[Study material]:
§

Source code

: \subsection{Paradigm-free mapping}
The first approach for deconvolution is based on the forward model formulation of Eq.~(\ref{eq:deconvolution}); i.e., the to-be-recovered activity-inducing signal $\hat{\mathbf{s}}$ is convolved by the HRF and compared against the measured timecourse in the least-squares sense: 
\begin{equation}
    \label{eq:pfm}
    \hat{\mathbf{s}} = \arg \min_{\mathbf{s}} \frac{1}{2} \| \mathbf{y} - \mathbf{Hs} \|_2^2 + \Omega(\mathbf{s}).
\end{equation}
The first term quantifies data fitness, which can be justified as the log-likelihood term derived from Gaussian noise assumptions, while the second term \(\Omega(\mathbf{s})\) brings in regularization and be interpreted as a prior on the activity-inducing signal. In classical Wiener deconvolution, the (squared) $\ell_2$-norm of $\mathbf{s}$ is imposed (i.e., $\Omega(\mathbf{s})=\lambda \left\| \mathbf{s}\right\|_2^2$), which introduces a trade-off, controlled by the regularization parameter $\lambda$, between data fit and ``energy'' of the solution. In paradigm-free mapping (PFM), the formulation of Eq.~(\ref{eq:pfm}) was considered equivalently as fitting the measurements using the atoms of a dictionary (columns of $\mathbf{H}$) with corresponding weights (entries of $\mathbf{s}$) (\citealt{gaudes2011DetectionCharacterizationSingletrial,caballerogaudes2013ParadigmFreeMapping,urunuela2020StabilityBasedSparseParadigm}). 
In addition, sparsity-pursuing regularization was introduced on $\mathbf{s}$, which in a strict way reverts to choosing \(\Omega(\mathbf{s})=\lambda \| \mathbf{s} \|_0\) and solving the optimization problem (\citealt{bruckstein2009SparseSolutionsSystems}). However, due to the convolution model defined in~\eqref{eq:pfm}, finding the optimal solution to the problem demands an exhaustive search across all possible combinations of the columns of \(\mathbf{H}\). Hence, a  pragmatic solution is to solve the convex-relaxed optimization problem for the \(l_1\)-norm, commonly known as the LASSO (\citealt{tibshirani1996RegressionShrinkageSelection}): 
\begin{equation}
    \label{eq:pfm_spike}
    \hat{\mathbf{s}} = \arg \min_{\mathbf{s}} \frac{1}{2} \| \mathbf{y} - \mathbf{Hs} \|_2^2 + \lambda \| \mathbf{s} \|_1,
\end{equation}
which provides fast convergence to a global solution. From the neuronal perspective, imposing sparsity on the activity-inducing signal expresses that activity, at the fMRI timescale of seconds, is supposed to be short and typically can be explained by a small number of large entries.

§

[Exercise prompt]: In full and without error, retype the entries above.

[Written answer]:
Source code

: \subsection{Paradigm-free mapping}
The first approach for deconvolution is based on the forward model formulation of Eq.~(\ref{eq:deconvolution}); i.e., the to-be-recovered activity-inducing signal $\hat{\mathbf{s}}$ is convolved by the HRF and compared against the measured timecourse in the least-squares sense: 
\begin{equation}
    \label{eq:pfm}
    \hat{\mathbf{s}} = \arg \min_{\mathbf{s}} \frac{1}{2} \| \mathbf{y} - \mathbf{Hs} \|_2^2 + \Omega(\mathbf{s}).
\end{equation}
The first term quantifies data fitness, which can be justified as the log-likelihood term derived from Gaussian noise assumptions, while the second term \(\Omega(\mathbf{s})\) brings in regularization and be interpreted as a prior on the activity-inducing signal. In classical Wiener deconvolution, the (squared) $\ell_2$-norm of $\mathbf{s}$ is imposed (i.e., $\Omega(\mathbf{s})=\lambda \left\| \mathbf{s}\right\|_2^2$), which introduces a trade-off, controlled by the regularization parameter $\lambda$, between data fit and ``energy'' of the solution. In paradigm-free mapping (PFM), the formulation of Eq.~(\ref{eq:pfm}) was considered equivalently as fitting the measurements using the atoms of a dictionary (columns of $\mathbf{H}$) with corresponding weights (entries of $\mathbf{s}$) (\citealt{gaudes2011DetectionCharacterizationSingletrial,caballerogaudes2013ParadigmFreeMapping,urunuela2020StabilityBasedSparseParadigm}). 
In addition, sparsity-pursuing regularization was introduced on $\mathbf{s}$, which in a strict way reverts to choosing \(\Omega(\mathbf{s})=\lambda \| \mathbf{s} \|_0\) and solving the optimization problem (\citealt{bruckstein2009SparseSolutionsSystems}). However, due to the convolution model defined in~\eqref{eq:pfm}, finding the optimal solution to the problem demands an exhaustive search across all possible combinations of the columns of \(\mathbf{H}\). Hence, a  pragmatic solution is to solve the convex-relaxed optimization problem for the \(l_1\)-norm, commonly known as the LASSO (\citealt{tibshirani1996RegressionShrinkageSelection}): 
\begin{equation}
    \label{eq:pfm_spike}
    \hat{\mathbf{s}} = \arg \min_{\mathbf{s}} \frac{1}{2} \| \mathbf{y} - \mathbf{Hs} \|_2^2 + \lambda \| \mathbf{s} \|_1,
\end{equation}
which provides fast convergence to a global solution. From the neuronal perspective, imposing sparsity on the activity-inducing signal expresses that activity, at the fMRI timescale of seconds, is supposed to be short and typically can be explained by a small number of large entries.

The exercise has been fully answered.